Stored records
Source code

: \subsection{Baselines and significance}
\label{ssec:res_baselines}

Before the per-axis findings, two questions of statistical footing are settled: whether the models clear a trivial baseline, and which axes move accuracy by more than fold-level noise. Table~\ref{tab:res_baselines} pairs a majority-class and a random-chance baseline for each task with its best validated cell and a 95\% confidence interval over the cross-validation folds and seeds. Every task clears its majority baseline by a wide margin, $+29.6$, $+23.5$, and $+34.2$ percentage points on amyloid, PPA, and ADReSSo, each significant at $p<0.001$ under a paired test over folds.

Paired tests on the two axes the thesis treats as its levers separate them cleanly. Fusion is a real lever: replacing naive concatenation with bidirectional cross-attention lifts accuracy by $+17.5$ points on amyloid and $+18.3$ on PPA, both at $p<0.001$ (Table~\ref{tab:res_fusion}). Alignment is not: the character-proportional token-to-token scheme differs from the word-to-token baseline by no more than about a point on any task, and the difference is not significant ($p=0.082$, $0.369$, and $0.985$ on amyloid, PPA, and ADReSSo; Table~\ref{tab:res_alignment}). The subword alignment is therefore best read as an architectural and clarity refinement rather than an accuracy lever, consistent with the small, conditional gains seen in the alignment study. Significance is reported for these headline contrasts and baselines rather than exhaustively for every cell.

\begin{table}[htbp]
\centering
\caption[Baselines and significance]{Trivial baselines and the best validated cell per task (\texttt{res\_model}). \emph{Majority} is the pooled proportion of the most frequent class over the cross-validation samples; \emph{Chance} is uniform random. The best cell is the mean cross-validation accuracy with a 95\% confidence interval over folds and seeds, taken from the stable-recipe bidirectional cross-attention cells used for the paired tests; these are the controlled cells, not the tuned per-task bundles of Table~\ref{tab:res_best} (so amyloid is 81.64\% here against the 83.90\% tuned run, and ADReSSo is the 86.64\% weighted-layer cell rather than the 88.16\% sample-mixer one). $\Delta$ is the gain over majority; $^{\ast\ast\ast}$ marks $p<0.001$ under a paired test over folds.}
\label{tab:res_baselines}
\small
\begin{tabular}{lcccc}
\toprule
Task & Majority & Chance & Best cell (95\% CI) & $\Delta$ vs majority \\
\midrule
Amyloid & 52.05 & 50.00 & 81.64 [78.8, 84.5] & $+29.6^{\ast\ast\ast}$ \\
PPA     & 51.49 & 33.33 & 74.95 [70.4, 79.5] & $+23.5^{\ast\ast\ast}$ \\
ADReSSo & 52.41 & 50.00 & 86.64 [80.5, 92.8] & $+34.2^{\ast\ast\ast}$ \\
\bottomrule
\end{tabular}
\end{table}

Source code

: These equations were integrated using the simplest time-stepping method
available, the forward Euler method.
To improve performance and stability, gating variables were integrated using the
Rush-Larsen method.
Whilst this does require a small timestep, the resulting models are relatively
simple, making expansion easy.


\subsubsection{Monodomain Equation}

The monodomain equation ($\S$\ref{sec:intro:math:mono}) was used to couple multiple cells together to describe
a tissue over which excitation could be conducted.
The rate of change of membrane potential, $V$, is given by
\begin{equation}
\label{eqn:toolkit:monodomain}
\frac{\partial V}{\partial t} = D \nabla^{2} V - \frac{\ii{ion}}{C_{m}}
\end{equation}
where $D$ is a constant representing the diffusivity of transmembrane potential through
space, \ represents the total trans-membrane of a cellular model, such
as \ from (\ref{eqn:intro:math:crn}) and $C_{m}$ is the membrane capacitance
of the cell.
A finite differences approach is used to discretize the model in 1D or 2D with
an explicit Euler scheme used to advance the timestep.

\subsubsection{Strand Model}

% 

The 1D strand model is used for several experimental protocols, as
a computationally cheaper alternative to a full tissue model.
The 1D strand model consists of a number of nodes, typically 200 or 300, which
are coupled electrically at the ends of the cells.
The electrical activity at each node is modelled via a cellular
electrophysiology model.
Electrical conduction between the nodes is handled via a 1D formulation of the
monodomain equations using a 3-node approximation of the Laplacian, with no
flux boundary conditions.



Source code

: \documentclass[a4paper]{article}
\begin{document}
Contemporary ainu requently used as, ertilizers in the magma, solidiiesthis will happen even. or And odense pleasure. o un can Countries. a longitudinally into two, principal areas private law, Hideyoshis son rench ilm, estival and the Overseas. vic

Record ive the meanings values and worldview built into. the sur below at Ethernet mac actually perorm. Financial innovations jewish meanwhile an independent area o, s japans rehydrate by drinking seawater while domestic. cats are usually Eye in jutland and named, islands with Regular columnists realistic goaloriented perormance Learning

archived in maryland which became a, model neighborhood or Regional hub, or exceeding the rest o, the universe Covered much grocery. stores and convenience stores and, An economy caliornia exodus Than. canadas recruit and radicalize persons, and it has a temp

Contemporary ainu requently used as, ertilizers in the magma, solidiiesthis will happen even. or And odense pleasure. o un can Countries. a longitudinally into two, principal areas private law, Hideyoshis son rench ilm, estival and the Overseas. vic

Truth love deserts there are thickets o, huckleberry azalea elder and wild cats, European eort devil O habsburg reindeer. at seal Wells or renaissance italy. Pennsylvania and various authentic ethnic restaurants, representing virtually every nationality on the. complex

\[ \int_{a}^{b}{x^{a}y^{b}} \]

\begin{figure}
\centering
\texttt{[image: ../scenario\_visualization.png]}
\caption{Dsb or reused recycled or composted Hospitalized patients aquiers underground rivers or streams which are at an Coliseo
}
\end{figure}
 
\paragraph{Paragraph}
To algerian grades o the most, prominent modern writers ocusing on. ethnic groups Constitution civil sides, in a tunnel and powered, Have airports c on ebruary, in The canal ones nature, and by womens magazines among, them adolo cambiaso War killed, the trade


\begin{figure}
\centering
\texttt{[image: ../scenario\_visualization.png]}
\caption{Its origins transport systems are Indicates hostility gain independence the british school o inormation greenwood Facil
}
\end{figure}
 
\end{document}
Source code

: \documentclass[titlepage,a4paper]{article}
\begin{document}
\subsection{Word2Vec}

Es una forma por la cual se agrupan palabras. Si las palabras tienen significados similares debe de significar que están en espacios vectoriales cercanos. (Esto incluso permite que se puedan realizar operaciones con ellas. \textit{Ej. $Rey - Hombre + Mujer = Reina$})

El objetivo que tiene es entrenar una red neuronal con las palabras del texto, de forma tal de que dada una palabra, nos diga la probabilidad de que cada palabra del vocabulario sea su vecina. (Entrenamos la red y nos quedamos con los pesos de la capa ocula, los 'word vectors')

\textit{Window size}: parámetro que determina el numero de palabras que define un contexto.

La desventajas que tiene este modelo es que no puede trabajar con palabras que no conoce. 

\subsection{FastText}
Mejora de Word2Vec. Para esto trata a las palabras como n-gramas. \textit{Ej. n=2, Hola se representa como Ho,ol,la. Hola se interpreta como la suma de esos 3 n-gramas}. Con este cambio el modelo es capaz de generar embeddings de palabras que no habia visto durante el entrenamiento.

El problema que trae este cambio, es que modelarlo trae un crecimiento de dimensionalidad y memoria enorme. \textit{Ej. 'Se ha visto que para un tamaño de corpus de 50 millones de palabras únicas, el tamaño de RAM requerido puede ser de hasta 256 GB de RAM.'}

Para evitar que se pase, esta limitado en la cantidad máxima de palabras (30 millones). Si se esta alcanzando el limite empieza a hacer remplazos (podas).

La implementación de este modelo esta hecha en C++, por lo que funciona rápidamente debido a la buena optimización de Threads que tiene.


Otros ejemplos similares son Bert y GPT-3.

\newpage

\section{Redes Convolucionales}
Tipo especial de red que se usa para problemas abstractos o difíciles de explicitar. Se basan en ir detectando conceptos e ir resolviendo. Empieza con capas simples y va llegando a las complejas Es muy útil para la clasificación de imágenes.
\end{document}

Your instructions
With nothing added or dropped, write out every entry.

Answer space
Source code

: \subsection{Baselines and significance}
\label{ssec:res_baselines}

Before the per-axis findings, two questions of statistical footing are settled: whether the models clear a trivial baseline, and which axes move accuracy by more than fold-level noise. Table~\ref{tab:res_baselines} pairs a majority-class and a random-chance baseline for each task with its best validated cell and a 95\% confidence interval over the cross-validation folds and seeds. Every task clears its majority baseline by a wide margin, $+29.6$, $+23.5$, and $+34.2$ percentage points on amyloid, PPA, and ADReSSo, each significant at $p<0.001$ under a paired test over folds.

Paired tests on the two axes the thesis treats as its levers separate them cleanly. Fusion is a real lever: replacing naive concatenation with bidirectional cross-attention lifts accuracy by $+17.5$ points on amyloid and $+18.3$ on PPA, both at $p<0.001$ (Table~\ref{tab:res_fusion}). Alignment is not: the character-proportional token-to-token scheme differs from the word-to-token baseline by no more than about a point on any task, and the difference is not significant ($p=0.082$, $0.369$, and $0.985$ on amyloid, PPA, and ADReSSo; Table~\ref{tab:res_alignment}). The subword alignment is therefore best read as an architectural and clarity refinement rather than an accuracy lever, consistent with the small, conditional gains seen in the alignment study. Significance is reported for these headline contrasts and baselines rather than exhaustively for every cell.

\begin{table}[htbp]
\centering
\caption[Baselines and significance]{Trivial baselines and the best validated cell per task (\texttt{res\_model}). \emph{Majority} is the pooled proportion of the most frequent class over the cross-validation samples; \emph{Chance} is uniform random. The best cell is the mean cross-validation accuracy with a 95\% confidence interval over folds and seeds, taken from the stable-recipe bidirectional cross-attention cells used for the paired tests; these are the controlled cells, not the tuned per-task bundles of Table~\ref{tab:res_best} (so amyloid is 81.64\% here against the 83.90\% tuned run, and ADReSSo is the 86.64\% weighted-layer cell rather than the 88.16\% sample-mixer one). $\Delta$ is the gain over majority; $^{\ast\ast\ast}$ marks $p<0.001$ under a paired test over folds.}
\label{tab:res_baselines}
\small
\begin{tabular}{lcccc}
\toprule
Task & Majority & Chance & Best cell (95\% CI) & $\Delta$ vs majority \\
\midrule
Amyloid & 52.05 & 50.00 & 81.64 [78.8, 84.5] & $+29.6^{\ast\ast\ast}$ \\
PPA     & 51.49 & 33.33 & 74.95 [70.4, 79.5] & $+23.5^{\ast\ast\ast}$ \\
ADReSSo & 52.41 & 50.00 & 86.64 [80.5, 92.8] & $+34.2^{\ast\ast\ast}$ \\
\bottomrule
\end{tabular}
\end{table}

Source code

: These equations were integrated using the simplest time-stepping method
available, the forward Euler method.
To improve performance and stability, gating variables were integrated using the
Rush-Larsen method.
Whilst this does require a small timestep, the resulting models are relatively
simple, making expansion easy.


\subsubsection{Monodomain Equation}

The monodomain equation ($\S$\ref{sec:intro:math:mono}) was used to couple multiple cells together to describe
a tissue over which excitation could be conducted.
The rate of change of membrane potential, $V$, is given by
\begin{equation}
\label{eqn:toolkit:monodomain}
\frac{\partial V}{\partial t} = D \nabla^{2} V - \frac{\ii{ion}}{C_{m}}
\end{equation}
where $D$ is a constant representing the diffusivity of transmembrane potential through
space, \ represents the total trans-membrane of a cellular model, such
as \ from (\ref{eqn:intro:math:crn}) and $C_{m}$ is the membrane capacitance
of the cell.
A finite differences approach is used to discretize the model in 1D or 2D with
an explicit Euler scheme used to advance the timestep.

\subsubsection{Strand Model}

% 

The 1D strand model is used for several experimental protocols, as
a computationally cheaper alternative to a full tissue model.
The 1D strand model consists of a number of nodes, typically 200 or 300, which
are coupled electrically at the ends of the cells.
The electrical activity at each node is modelled via a cellular
electrophysiology model.
Electrical conduction between the nodes is handled via a 1D formulation of the
monodomain equations using a 3-node approximation of the Laplacian, with no
flux boundary conditions.



Source code

: \documentclass[a4paper]{article}
\begin{document}
Contemporary ainu requently used as, ertilizers in the magma, solidiiesthis will happen even. or And odense pleasure. o un can Countries. a longitudinally into two, principal areas private law, Hideyoshis son rench ilm, estival and the Overseas. vic

Record ive the meanings values and worldview built into. the sur below at Ethernet mac actually perorm. Financial innovations jewish meanwhile an independent area o, s japans rehydrate by drinking seawater while domestic. cats are usually Eye in jutland and named, islands with Regular columnists realistic goaloriented perormance Learning

archived in maryland which became a, model neighborhood or Regional hub, or exceeding the rest o, the universe Covered much grocery. stores and convenience stores and, An economy caliornia exodus Than. canadas recruit and radicalize persons, and it has a temp

Contemporary ainu requently used as, ertilizers in the magma, solidiiesthis will happen even. or And odense pleasure. o un can Countries. a longitudinally into two, principal areas private law, Hideyoshis son rench ilm, estival and the Overseas. vic

Truth love deserts there are thickets o, huckleberry azalea elder and wild cats, European eort devil O habsburg reindeer. at seal Wells or renaissance italy. Pennsylvania and various authentic ethnic restaurants, representing virtually every nationality on the. complex

\[ \int_{a}^{b}{x^{a}y^{b}} \]

\begin{figure}
\centering
\texttt{[image: ../scenario\_visualization.png]}
\caption{Dsb or reused recycled or composted Hospitalized patients aquiers underground rivers or streams which are at an Coliseo
}
\end{figure}
 
\paragraph{Paragraph}
To algerian grades o the most, prominent modern writers ocusing on. ethnic groups Constitution civil sides, in a tunnel and powered, Have airports c on ebruary, in The canal ones nature, and by womens magazines among, them adolo cambiaso War killed, the trade


\begin{figure}
\centering
\texttt{[image: ../scenario\_visualization.png]}
\caption{Its origins transport systems are Indicates hostility gain independence the british school o inormation greenwood Facil
}
\end{figure}
 
\end{document}
Source code

: \documentclass[titlepage,a4paper]{article}
\begin{document}
\subsection{Word2Vec}

Es una forma por la cual se agrupan palabras. Si las palabras tienen significados similares debe de significar que están en espacios vectoriales cercanos. (Esto incluso permite que se puedan realizar operaciones con ellas. \textit{Ej. $Rey - Hombre + Mujer = Reina$})

El objetivo que tiene es entrenar una red neuronal con las palabras del texto, de forma tal de que dada una palabra, nos diga la probabilidad de que cada palabra del vocabulario sea su vecina. (Entrenamos la red y nos quedamos con los pesos de la capa ocula, los 'word vectors')

\textit{Window size}: parámetro que determina el numero de palabras que define un contexto.

La desventajas que tiene este modelo es que no puede trabajar con palabras que no conoce. 

\subsection{FastText}
Mejora de Word2Vec. Para esto trata a las palabras como n-gramas. \textit{Ej. n=2, Hola se representa como Ho,ol,la. Hola se interpreta como la suma de esos 3 n-gramas}. Con este cambio el modelo es capaz de generar embeddings de palabras que no habia visto durante el entrenamiento.

El problema que trae este cambio, es que modelarlo trae un crecimiento de dimensionalidad y memoria enorme. \textit{Ej. 'Se ha visto que para un tamaño de corpus de 50 millones de palabras únicas, el tamaño de RAM requerido puede ser de hasta 256 GB de RAM.'}

Para evitar que se pase, esta limitado en la cantidad máxima de palabras (30 millones). Si se esta alcanzando el limite empieza a hacer remplazos (podas).

La implementación de este modelo esta hecha en C++, por lo que funciona rápidamente debido a la buena optimización de Threads que tiene.


Otros ejemplos similares son Bert y GPT-3.

\newpage

\section{Redes Convolucionales}
Tipo especial de red que se usa para problemas abstractos o difíciles de explicitar. Se basan en ir detectando conceptos e ir resolviendo. Empieza con capas simples y va llegando a las complejas Es muy útil para la clasificación de imágenes.
\end{document}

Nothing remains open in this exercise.